Re: Issue 133, and permitting no body

> Your suggestion is good HTTP, but not good SOAP, IMO.  I think we want an 
> approach that makes good use of both.

Agreed, but I think it could also be seen to be "good SOAP" with a small
tweak to folks' mental model of how SOAP can be used in the context of
web architecture.

> In practice, SOAP bodies are used to convey the "main intent" of a 
> message, with headers used for modifier functions and metadata. 
> Implementations are optimized around this idiom, description languages are 
> tailored for it etc.  In that sense, a SOAP message without a body is a 
> SOAP message without a purpose.

That appears to assume that the only subject of a header can be the
body, no?  Why can't the message itself be the subject?  Many private
SOAP headers I've seen modify the message and not the body, for example
the myriad of transaction identifier extensions, or WS-Routing.
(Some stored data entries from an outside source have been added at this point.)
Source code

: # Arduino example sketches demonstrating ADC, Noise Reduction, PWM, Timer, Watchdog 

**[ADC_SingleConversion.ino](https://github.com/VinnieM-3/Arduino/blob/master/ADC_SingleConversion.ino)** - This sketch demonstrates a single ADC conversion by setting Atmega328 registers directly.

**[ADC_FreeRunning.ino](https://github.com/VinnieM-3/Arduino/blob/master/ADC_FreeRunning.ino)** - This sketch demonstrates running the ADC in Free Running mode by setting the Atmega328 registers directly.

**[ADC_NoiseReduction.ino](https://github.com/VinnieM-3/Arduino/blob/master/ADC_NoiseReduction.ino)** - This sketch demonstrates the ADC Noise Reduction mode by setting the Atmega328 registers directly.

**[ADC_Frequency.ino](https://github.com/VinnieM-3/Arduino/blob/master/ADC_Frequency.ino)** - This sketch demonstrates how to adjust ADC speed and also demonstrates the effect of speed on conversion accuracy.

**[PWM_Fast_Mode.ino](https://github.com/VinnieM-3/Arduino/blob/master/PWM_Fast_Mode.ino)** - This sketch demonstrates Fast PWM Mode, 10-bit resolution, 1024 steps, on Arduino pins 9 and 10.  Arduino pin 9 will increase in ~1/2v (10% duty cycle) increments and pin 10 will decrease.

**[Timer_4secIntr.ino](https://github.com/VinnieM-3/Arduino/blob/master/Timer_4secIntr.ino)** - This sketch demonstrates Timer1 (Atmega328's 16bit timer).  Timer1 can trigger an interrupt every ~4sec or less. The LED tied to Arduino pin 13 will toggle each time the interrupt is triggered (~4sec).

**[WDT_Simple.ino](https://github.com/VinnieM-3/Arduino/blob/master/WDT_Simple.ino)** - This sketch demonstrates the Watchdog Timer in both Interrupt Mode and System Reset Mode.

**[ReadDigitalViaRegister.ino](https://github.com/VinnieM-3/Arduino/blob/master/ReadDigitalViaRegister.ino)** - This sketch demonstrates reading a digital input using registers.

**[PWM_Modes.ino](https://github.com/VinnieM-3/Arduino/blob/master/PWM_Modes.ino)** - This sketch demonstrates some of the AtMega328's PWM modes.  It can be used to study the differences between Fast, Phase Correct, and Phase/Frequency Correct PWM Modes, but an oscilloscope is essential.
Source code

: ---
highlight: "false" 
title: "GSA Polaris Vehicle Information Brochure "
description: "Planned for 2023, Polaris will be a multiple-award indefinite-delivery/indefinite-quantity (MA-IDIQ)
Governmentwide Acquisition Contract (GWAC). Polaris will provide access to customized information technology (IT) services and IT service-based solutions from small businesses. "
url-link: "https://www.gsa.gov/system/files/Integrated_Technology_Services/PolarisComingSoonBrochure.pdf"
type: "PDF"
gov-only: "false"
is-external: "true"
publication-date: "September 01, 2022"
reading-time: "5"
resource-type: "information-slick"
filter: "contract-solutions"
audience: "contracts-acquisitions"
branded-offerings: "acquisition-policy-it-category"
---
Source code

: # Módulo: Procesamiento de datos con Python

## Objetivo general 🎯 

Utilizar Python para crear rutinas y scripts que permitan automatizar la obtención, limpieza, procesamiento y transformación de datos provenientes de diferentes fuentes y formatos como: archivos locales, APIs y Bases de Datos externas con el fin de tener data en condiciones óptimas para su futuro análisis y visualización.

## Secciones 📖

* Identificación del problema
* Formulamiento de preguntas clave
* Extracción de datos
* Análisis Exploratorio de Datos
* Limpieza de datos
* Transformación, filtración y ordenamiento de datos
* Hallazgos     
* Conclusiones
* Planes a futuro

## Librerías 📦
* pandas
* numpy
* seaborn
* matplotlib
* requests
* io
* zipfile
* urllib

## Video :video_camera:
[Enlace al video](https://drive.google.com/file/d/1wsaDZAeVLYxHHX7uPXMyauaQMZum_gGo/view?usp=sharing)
> You would have one or more body entries intended to be used for retrieval 
> operations:
> 
>         <envelope>
>                 <header>
>                         ...your headers here
>                 </header>
>                 <body>
>                         <resourceControl:retrieveResource 
> xmlns:resourceControl="..."/>
>                 </body>
>         </envelope>
> 
> This is good SOAP.  It will be understood and easily generated by a 
> variety of SOAP tools, and there are any number of sensible ways to encode 
> this envelope into a retreival URI.  As with anything of this sort, you 
> would have to publish guidelines on the appropriate use of the binding: 
> break the guidelines and you're likely to get a system that misuses HTTP 
> and/or SOAP. 

Unfortunately, it is counter to web architecture, as GET is the only
method that can mean "retrieve".

I don't wish to dwell on this GET+body thing, but I'd be happy to
continue this discussion if it helps the group understand web
architecture and why using SOAP within it is far from intuitive.

MB
-- 
Mark Baker, Chief Science Officer, Planetfred, Inc.